The Rise and Fall of the Body Snatchers

The Rise and Fall of the Body Snatchers

Natasha sheldon - September 25, 2018

The Rise and Fall of the Body Snatchers
Resurrection Men by Thomas Rowlandson (18th Century). Wikimedia Commons. Public Domain.

The Decline of the Body Snatchers

The murders carried out by Burke and Hare, and the Bishop gang caused widespread disgust and outrage. They were precisely the catalyst the authorities needed to act. In 1829, Henry Warburton put forward a parliamentary bill “for preventing the unlawful disinterment of Human Bodies and for regulating schools of anatomy.”Eminent surgeons such as Charles Bell, the future Professor of Surgery at Edinburgh University and Granville Sharp Pattison, a Glasgow anatomy lecturer, supported the bill. Both men endorsed a change in the law for the supply of corpses but also emphasized the difficulty anatomists had in obtaining bodies legally.

The result of the bill was the 1832 Anatomy Act. The new law was specifically designed to ensure a legal supply of subjects for dissection that were readily available to anatomists. Now, not only were the bodies of executed murderers to pass onto anatomists but also so to were those of the unclaimed poor from hospitals, prisons, and workhouses. Later, however, the law was refined, requiring family permission before any body could be taken and dissected. However, the effect was the same. It was no longer legal to simply hand over any corpse to the medical schools.

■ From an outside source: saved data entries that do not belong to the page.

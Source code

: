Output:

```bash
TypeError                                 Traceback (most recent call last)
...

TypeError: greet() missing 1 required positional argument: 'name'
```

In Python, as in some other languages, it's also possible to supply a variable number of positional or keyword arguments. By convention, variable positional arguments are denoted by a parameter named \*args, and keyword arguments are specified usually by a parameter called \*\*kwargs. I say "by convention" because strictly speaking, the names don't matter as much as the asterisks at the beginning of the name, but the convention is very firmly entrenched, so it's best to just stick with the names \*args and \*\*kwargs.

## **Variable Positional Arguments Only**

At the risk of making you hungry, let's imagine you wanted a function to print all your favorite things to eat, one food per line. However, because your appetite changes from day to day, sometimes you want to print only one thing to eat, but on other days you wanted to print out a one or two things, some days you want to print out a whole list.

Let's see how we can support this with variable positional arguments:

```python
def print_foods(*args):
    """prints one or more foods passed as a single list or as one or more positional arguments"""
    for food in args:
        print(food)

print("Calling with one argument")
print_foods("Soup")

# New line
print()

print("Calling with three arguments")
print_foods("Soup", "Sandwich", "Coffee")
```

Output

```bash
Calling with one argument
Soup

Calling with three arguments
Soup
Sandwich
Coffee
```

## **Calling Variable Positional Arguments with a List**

The Rise and Fall of the Body Snatchers
Jeremy Bentham: an example of an embalmed body. Picture Credit: Ceridwen / Jeremy Bentham embalmed / CC BY-SA 2.0. Wikimedia Commons.

The Anatomy Act sounded the death knell for resurrection men around the world. Soon the need for go-betweens in the anatomy trade began to diminish as cadavers passed directly to strictly licensed anatomists from the relevant authorities. The practice of murdering and selling on bodies ceased as there was no longer any market for them. However, while the practice of robbing graves diminished significantly, the death of body snatching as a trade was a slow, drawn-out one. For the final blow to the body, snatchers was some fifty years away.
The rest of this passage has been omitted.